Saved data entries:
= = = = = = =

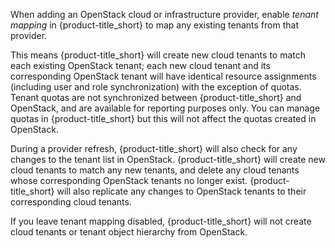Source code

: When adding an OpenStack cloud or infrastructure provider, enable
*tenant mapping* in {product-title\_short} to map any existing tenants
from that provider.

This means {product-title\_short} will create new cloud tenants to match
each existing OpenStack tenant; each new cloud tenant and its
corresponding OpenStack tenant will have identical resource assignments
(including user and role synchronization) with the exception of quotas.
Tenant quotas are not synchronized between {product-title\_short} and
OpenStack, and are available for reporting purposes only. You can manage
quotas in {product-title\_short} but this will not affect the quotas
created in OpenStack.

During a provider refresh, {product-title\_short} will also check for
any changes to the tenant list in OpenStack. {product-title\_short} will
create new cloud tenants to match any new tenants, and delete any cloud
tenants whose corresponding OpenStack tenants no longer exist.
{product-title\_short} will also replicate any changes to OpenStack
tenants to their corresponding cloud tenants.

If you leave tenant mapping disabled, {product-title\_short} will not
create cloud tenants or tenant object hierarchy from OpenStack.
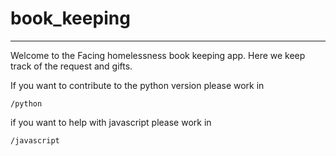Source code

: # book_keeping
---
Welcome to the Facing homelessness book keeping app.
Here we keep track of the request and gifts.

If you want to contribute to the python version please work in 

`/python`

if you want to help with javascript please work in 

`/javascript`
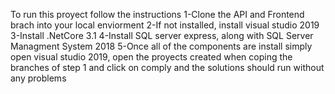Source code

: To run this proyect follow the instructions
  1-Clone the API and Frontend brach into your local enviorment
  2-If not installed, install visual studio 2019
  3-Install .NetCore 3.1
  4-Install SQL server express, along with SQL Server Managment System 2018
  5-Once all of the components are install simply open visual studio 2019, open the proyects created when coping the branches of step 1 and click on comply and the       solutions should run without any problems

= = = = = = =

What the answer needs is every line from the one containing "Welcome to the" through the final line of the data above, copied exactly, without pictures.

Welcome to the Facing homelessness book keeping app.
Here we keep track of the request and gifts.

If you want to contribute to the python version please work in 

`/python`

if you want to help with javascript please work in 

`/javascript`
Source code

: To run this proyect follow the instructions
  1-Clone the API and Frontend brach into your local enviorment
  2-If not installed, install visual studio 2019
  3-Install .NetCore 3.1
  4-Install SQL server express, along with SQL Server Managment System 2018
  5-Once all of the components are install simply open visual studio 2019, open the proyects created when coping the branches of step 1 and click on comply and the       solutions should run without any problems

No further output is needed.